Furthermore, absent the appointment of the out-of-state guardian in this case the suit is wholly local in nature. The minor and his parents all resided in Pennsylvania at the time of the accident and Pennsylvania is the residence of the defendant. Where the controversy as here is essentially local, one of the reasons for diversity jurisdiction, namely the prevention of discrimination against out-of-state litigants, does not exist. McSparran, supra, 402 F.2d at 876; Lumbermen's Mutual Cas. Co. v. Elbert, 348 U.S. 48, 53-55, 75 S. Ct. 151, 99 L. Ed. 59 (1954) (Concurring opinion, Frankfurter, J.).
The fact that the guardian, Mrs. Butler, is an aunt of the minor plaintiff is not controlling or conclusive. Groh v. Brooks, supra ; Richards v. Dervarics, supra. The "scope" of Ellon Butler's powers and duties here are obviously limited to this suit. She not only has had no special "experience" but has, in fact, had no experience whatever in this field. Thus, her appointment fails to meet one of the important tests suggested in Groh v. Brooks, supra. Here, both parents were and are living and there are, therefore, "non-diverse" parties who might normally be expected to represent the child.
The mere fact that the parents have "confidence" in Mrs. Butler is an insufficient justification for the out-of-state appointment here, absent any special qualification in her to act in this capacity. Neither can their lack of "confidence" in each other justify making this a diversity case especially considering that the other factors here mitigate heavily against diversity. To hold otherwise may well result in a "multiplication of 'manufactured' diversity cases"

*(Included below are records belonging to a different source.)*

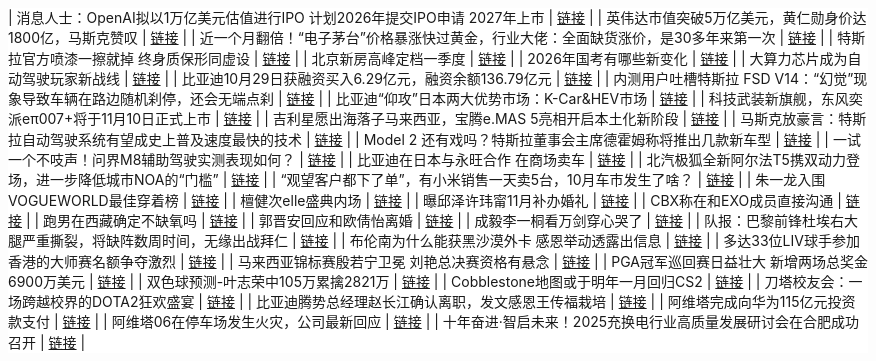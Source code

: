 | 消息人士：OpenAI拟以1万亿美元估值进行IPO 计划2026年提交IPO申请 2027年上市 | [链接](https://finance.sina.com.cn/stock/usstock/c/2025-10-30/doc-infvrnxu9570121.shtml) |
| 英伟达市值突破5万亿美元，黄仁勋身价达1800亿，马斯克赞叹 | [链接](https://finance.sina.com.cn/stock/usstock/c/2025-10-30/doc-infvrnxt7304748.shtml) |
| 近一个月翻倍！“电子茅台”价格暴涨快过黄金，行业大佬：全面缺货涨价，是30多年来第一次 | [链接](https://finance.sina.com.cn/jjxw/2025-10-30/doc-infvqvzz7654134.shtml) |
| 特斯拉官方喷漆一擦就掉 终身质保形同虚设 | [链接](https://tousu.sina.com.cn/complaint/view/17389320369/?sld=4d8858c07ee52ea73266795bab287459) |
| 北京新房高峰定档一季度 | [链接](http://bj.leju.com/) |
| 2026年国考有哪些新变化 | [链接](https://edu.sina.com.cn/official/2025-10-29/doc-infvpywp0306698.shtml) |
| 大算力芯片成为自动驾驶玩家新战线 | [链接](https://finance.sina.com.cn/tech/roll/2025-10-30/doc-infvqmnf7866678.shtml) |
| 比亚迪10月29日获融资买入6.29亿元，融资余额136.79亿元 | [链接](https://finance.sina.com.cn/stock/aiassist/rzrq/2025-10-30/doc-infvrnxr2674765.shtml) |
| 内测用户吐槽特斯拉 FSD V14：“幻觉”现象导致车辆在路边随机刹停，还会无端点刹 | [链接](https://finance.sina.com.cn/tech/digi/2025-10-30/doc-infvqruc7772729.shtml) |
| 比亚迪“仰攻”日本两大优势市场：K-Car&HEV市场 | [链接](https://finance.sina.com.cn/stock/relnews/cn/2025-10-29/doc-infvqruh8520560.shtml) |
| 科技武装新旗舰，东风奕派eπ007+将于11月10日正式上市 | [链接](https://k.sina.com.cn/article_5151738923_133114c2b02701jaz0.html?from=auto&subch=oauto) |
| 吉利星愿出海落子马来西亚，宝腾e.MAS 5亮相开启本土化新阶段 | [链接](https://k.sina.com.cn/article_2192154752_82a9a0800270167ui.html?from=auto&subch=oauto) |
| 马斯克放豪言：特斯拉自动驾驶系统有望成史上普及速度最快的技术 | [链接](https://finance.sina.com.cn/tech/digi/2025-10-30/doc-infvrnxr2670722.shtml) |
| Model 2 还有戏吗？特斯拉董事会主席德霍姆称将推出几款新车型 | [链接](https://k.sina.com.cn/article_5953741034_162dee0ea06702n1dw.html?from=auto) |
| 一试一个不吱声！问界M8辅助驾驶实测表现如何？ | [链接](https://k.sina.com.cn/article_6351155443_m17a8ef0f303301eaxo.html?from=auto&subch=oauto) |
| 比亚迪在日本与永旺合作 在商场卖车 | [链接](https://finance.sina.com.cn/stock/usstock/c/2025-10-30/doc-infvrnxt7332984.shtml) |
| 北汽极狐全新阿尔法T5携双动力登场，进一步降低城市NOA的“门槛” | [链接](https://k.sina.com.cn/article_5044281310_12ca99fde02002fvl2.html?from=auto) |
| “观望客户都下了单”，有小米销售一天卖5台，10月车市发生了啥？ | [链接](https://k.sina.com.cn/article_5993531560_1653e08a801901iw6a.html?from=finance) |
| 朱一龙入围VOGUEWORLD最佳穿着榜 | [链接](https://s.weibo.com/weibo?q=%E6%9C%B1%E4%B8%80%E9%BE%99%E5%85%A5%E5%9B%B4VOGUEWORLD%E6%9C%80%E4%BD%B3%E7%A9%BF%E7%9D%80%E6%A6%9C) |
| 檀健次elle盛典内场 | [链接](https://s.weibo.com/weibo?q=%E6%AA%80%E5%81%A5%E6%AC%A1elle%E7%9B%9B%E5%85%B8%E5%86%85%E5%9C%BA) |
| 曝邱泽许玮甯11月补办婚礼 | [链接](https://weibo.com/1642591402/Qbu4NiaSm) |
| CBX称在和EXO成员直接沟通 | [链接](https://weibo.com/1642591402/QbtTMronl) |
| 跑男在西藏确定不缺氧吗 | [链接](https://weibo.com/1642591402/QbtHBrlV6) |
| 郭晋安回应和欧倩怡离婚 | [链接](https://weibo.com/1642591402/QbtwQhuQM) |
| 成毅李一桐看万剑穿心哭了 | [链接](https://weibo.com/1642591402/QbqmCzaxu) |
| 队报：巴黎前锋杜埃右大腿严重撕裂，将缺阵数周时间，无缘出战拜仁 | [链接](https://news.sina.cn/zt_d/subject-1755232238) |
| 布伦南为什么能获黑沙漠外卡 感恩举动透露出信息 | [链接](https://sports.sina.com.cn/golf/pgatour/2025-10-30/doc-infvrnxu9583556.shtml) |
| 多达33位LIV球手参加 香港的大师赛名额争夺激烈 | [链接](https://sports.sina.com.cn/golf/asiantour/2025-10-30/doc-infvrnxu9583074.shtml) |
| 马来西亚锦标赛殷若宁卫冕 刘艳总决赛资格有悬念 | [链接](https://sports.sina.com.cn/golf/lpga/2025-10-30/doc-infvrnxu9582701.shtml) |
| PGA冠军巡回赛日益壮大 新增两场总奖金6900万美元 | [链接](https://sports.sina.com.cn/golf/pgatour/2025-10-30/doc-infvrnxr2654289.shtml) |
| 双色球预测-叶志荣中105万累擒2821万 | [链接](https://lottery.sina.com.cn/number/?from=xw) |
| Cobblestone地图或于明年一月回归CS2 | [链接](http://games.sina.com.cn/news/yw/2025-10-29/esports-infvpcsy9060168.shtml) |
| 刀塔校友会：一场跨越校界的DOTA2狂欢盛宴 | [链接](http://games.sina.com.cn/news/yw/2025-10-28/esports-infvmrrm4283543.shtml) |
| 比亚迪腾势总经理赵长江确认离职，发文感恩王传福栽培 | [链接](https://finance.sina.com.cn/nextauto/hydt/2025-10-24/doc-infuyerp1558703.shtml) |
| 阿维塔完成向华为115亿元投资款支付 | [链接](https://finance.sina.com.cn/nextauto/hydt/2025-10-10/doc-inftkkxn9098303.shtml) |
| 阿维塔06在停车场发生火灾，公司最新回应 | [链接](https://finance.sina.com.cn/nextauto/hydt/2025-10-09/doc-infthsqh9688872.shtml) |
| 十年奋进·智启未来！2025充换电行业高质量发展研讨会在合肥成功召开 | [链接](https://finance.sina.com.cn/nextauto/hydt/2025-09-27/doc-infryxcz3217498.shtml) |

in which non-resident aunts and uncles will appear as parties-plaintiff contrary to the spirit, logic and purpose of the McSparran and Groh decisions. Moreover, this is a strictly local action in which suit is already pending in Chester County. Unlike the situation in Richards v. Dervarics, supra, the minor plaintiff will incur no additional expenses and his case will not be subject to any joinders not already on the record. The plaintiffs have not satisfied the burden resting upon them in light of the presumption against federal jurisdiction. Artificial diversity appears to have been created.
Therefore, we are compelled to find that there was manufactured diversity and will grant the defendant's motion to dismiss the plaintiff's complaint for lack of jurisdiction.